= Çatak helicopter incident =

Turkish military incident

On 11 September 2020 two Kurdish villagers were arrested in their village near Catak district of Van province and two hours after were hospitalized. Servet Turgut's medical report stated injury to "unspecified fall" and Osman Siban to "fall from a high location/fall from a helicopter". Witnesses stated that they were healthy upon arrest when taken on a helicopter after.

Siban was discharged and his treatment "completed" on 20 September 2020, but the very next day at 5:30am he was taken from his home to a military hospital, ordered by the Chief Public Prosecutor in Van. A planned delegation of HDP’s including Parliamentary Spokesperson, several deputies, executive board and party assembly members to investigate the incident arrived the same day. The police had surrounded members of the delegation which wanted to make a press statement after their visit, but the press were prevented from publishing. Siban aged 50 at the time, suffering from "dizzy spells and memory loss" since being discharged from the military hospital.

A day after arresting Siban, the governors office of Van released a statement stating that one "got wounded by falling off the cliff" (referring to Turgut) and both are "considered to be aiding and abetting the organization members." referring to the PKK.

Turgut since being in a coma died aged 55 on 30 September 2020 due to his injuries.

== Background ==
The incident followed clashes between the Turkish military and the PKK nearby the village resulting in the death of three Turkish soldiers and one (or three) PKK militant(s). After the clashes Turkish soldiers visited the village while Turgut was working in the farm near by, they then gathered the men making them kneel down in the middle of the village. Turkish military officers asked villagers to confirm the identity of Turgut since he had no ID and questioned who Şiban was. Witnesses state that the officers began to shout at the villagers saying “We are in pain. Who will we take it out on, if not you? We are going to burn your village down.” assuming they were referring to the soldiers deaths during the recent clashes.

=== Cover up ===
Human Rights Watch stated "Strong discrepancies between the Van governor’s statement and witness statements raise concerns that the authorities are already engaged in covering up what happened to the men and may prevent an effective, transparent investigation into the incident. The governorship claims both men were apprehended in the same location, though witnesses say that about 15 military officers brought Turgut to the village while Şiban was having tea there with his brother."

=== Arrests ===
A year since the incident there has been no progress in terms of the case, however since then there has been only journalists who reported on the incident to be arrested.

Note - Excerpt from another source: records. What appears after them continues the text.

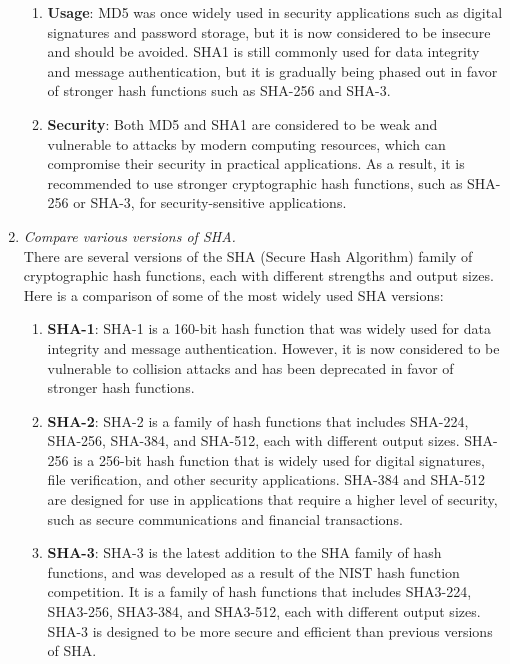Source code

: \documentclass[openany]{book}
\begin{document}
\begin{enumerate}
\begin{enumerate}
              \item \textbf{Usage}: MD5 was once widely used in security applications such as digital signatures and password storage, but it is now considered to be insecure and should be avoided. SHA1 is still commonly used for data integrity and message authentication, but it is gradually being phased out in favor of stronger hash functions such as SHA-256 and SHA-3.

              \item \textbf{Security}: Both MD5 and SHA1 are considered to be weak and vulnerable to attacks by modern computing resources, which can compromise their security in practical applications. As a result, it is recommended to use stronger cryptographic hash functions, such as SHA-256 or SHA-3, for security-sensitive applications.
          \end{enumerate}

    \item \textit{Compare various versions of SHA.} \\

          There are several versions of the SHA (Secure Hash Algorithm) family of cryptographic hash functions, each with different strengths and output sizes. Here is a comparison of some of the most widely used SHA versions:

          \begin{enumerate}
              \item \textbf{SHA-1}: SHA-1 is a 160-bit hash function that was widely used for data integrity and message authentication. However, it is now considered to be vulnerable to collision attacks and has been deprecated in favor of stronger hash functions.

              \item \textbf{SHA-2}: SHA-2 is a family of hash functions that includes SHA-224, SHA-256, SHA-384, and SHA-512, each with different output sizes. SHA-256 is a 256-bit hash function that is widely used for digital signatures, file verification, and other security applications. SHA-384 and SHA-512 are designed for use in applications that require a higher level of security, such as secure communications and financial transactions.

              \item \textbf{SHA-3}: SHA-3 is the latest addition to the SHA family of hash functions, and was developed as a result of the NIST hash function competition. It is a family of hash functions that includes SHA3-224, SHA3-256, SHA3-384, and SHA3-512, each with different output sizes. SHA-3 is designed to be more secure and efficient than previous versions of SHA.


\end{enumerate}
\end{enumerate}
\end{document}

Journalist Cemil Uğur's house was raided, and later he was taken to the “counterterrorism branch of the Turkish police” in Van. Amnesty International has written to the Turkish authorities stating allegations must be "promptly be independently and impartially investigated."

=== Related history ===
Similar acts have occurred in the past in which the Turkish military have thrown people out of helicopters in the 90's. One case occurred in May 10, 1994 in which three people accused of being PKK guerrillas were thrown to their deaths flying near Kulp, Diyarbakir province.